44. The plaintiff in this case pleaded many causes of action. He was spoilt for choice. Deceit, misrepresentation, misleading conduct and breach of trust were the central elements. I am satisfied that the plaintiff’s case has been amply proved. In reaching that conclusion I have taken into account the seriousness of the allegations made, the inherent likelihood or unlikelihood of the events in question having occurred and the gravity of the consequences to the defendants that will inevitably follow if I make the findings of fact for which the plaintiff contends. Ultimately the proved facts were overwhelmingly against Mr Mladenis’ implausible explanations. The submissions on his behalf were entirely factual, concerned with the proper characterisation of the events that occurred. Their primary contention was that “the question of how Mr Mladenis has seduced Dr Wallman to part with over $3 million has not been answered”. To the contrary, I think it has. In my view, Mr Mladenis was dishonest. He caused Hearts United to obtain monies from Dr Wallman by dishonest means.

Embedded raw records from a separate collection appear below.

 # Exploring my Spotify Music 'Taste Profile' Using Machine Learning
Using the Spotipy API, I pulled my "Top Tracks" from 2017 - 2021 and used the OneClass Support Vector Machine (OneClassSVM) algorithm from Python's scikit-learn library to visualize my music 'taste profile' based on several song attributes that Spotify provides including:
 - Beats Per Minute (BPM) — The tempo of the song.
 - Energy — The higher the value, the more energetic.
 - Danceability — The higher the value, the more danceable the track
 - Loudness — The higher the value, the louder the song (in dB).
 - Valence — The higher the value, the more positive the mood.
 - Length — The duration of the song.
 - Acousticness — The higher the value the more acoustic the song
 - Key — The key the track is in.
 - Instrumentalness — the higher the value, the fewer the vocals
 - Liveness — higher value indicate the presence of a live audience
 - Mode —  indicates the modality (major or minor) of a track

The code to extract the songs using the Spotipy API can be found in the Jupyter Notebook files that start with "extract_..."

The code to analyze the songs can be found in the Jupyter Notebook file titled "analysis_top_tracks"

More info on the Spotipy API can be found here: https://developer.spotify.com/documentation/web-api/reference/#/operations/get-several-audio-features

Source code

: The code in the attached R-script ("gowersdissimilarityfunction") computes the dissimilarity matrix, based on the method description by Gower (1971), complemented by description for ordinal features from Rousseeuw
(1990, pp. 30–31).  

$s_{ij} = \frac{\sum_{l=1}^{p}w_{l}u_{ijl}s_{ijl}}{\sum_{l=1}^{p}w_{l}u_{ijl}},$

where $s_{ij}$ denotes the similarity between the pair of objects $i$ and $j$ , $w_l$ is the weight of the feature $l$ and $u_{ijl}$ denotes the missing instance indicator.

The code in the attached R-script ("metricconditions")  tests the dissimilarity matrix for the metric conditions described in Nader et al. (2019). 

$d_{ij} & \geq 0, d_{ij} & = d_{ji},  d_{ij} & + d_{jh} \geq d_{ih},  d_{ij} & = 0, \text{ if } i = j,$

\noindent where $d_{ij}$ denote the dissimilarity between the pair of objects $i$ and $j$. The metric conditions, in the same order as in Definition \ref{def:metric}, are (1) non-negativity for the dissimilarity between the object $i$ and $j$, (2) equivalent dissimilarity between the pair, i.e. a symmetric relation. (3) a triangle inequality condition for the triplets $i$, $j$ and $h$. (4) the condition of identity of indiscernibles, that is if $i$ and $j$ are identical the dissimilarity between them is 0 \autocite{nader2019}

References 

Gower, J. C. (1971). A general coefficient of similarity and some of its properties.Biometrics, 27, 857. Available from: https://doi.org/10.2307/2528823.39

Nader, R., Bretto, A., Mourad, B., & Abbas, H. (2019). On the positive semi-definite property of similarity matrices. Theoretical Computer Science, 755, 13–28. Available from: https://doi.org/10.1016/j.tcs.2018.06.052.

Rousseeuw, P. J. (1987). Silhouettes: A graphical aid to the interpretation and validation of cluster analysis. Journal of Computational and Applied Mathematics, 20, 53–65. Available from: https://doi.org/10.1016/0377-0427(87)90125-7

The exact remedies are yet to be sorted out and it must be said that some of his Honour’s expressed reasoning about Mrs Mladenis’s involvement in the fraud and deceptive conduct seems rather broad-brush – particularly so far as it is based on her duty to know or do certain things as a director of Hearts United. In the meantime, a freezing order has been continued over the defendants’ assets.

Postcript

It turns out that Justice Pembroke was wrong and the commenter “Hearts Anon” below was right about Hearts United having clients other than Dr Wallman. See the SMH’s follow up report (now based on more than the judgment, Dr Wallman’s picture from the internet and Dr Wallman’s bankruptcy, also ascertainable from the net) here and also this 2010 press release.

Occupy Sydney

November 7, 2011

Over the weekend there have been more police shenanigans as the police have moved to shut down attempted resurgence of the Occupy Sydney project.

There is a piece in today’s SMH which trenchantly shows how police conduct is part of a more general high-handedness of police when it comes to control of the streets.

Of course, the Daily Telegraph has taken a more strident anti-protester view which is at one with its general adherence to conservative popularism.

I didn’t go to the demonstration on Saturday – more shame me. My guess is that not all those who went were adherents of the Occupy movement’s rather vague and generalized goals, but were concerned at the rigour and zeal with which the occupiers have been moved on by the police.

I don’t really buy that the individual police involved are merely obeying orders. Of course, the man who gave the order (whoever that man really is) has a special responsibility, but tactical response and riot control police are generally self-selected – they have to want to be the strong arm of the state against its citizens to be where they are.

It’s a well-paid gig – the overtime or time off in lieu (when you can go and do your second job as a private security guard or whatever) will be generous. At a price of a bit of boredom it can’t be that hard to stand around, armed and looking menacingly at a bunch of people sitting on the ground.

As far as I am concerned, these police are wasting their time, wasting our money and abusing our rights.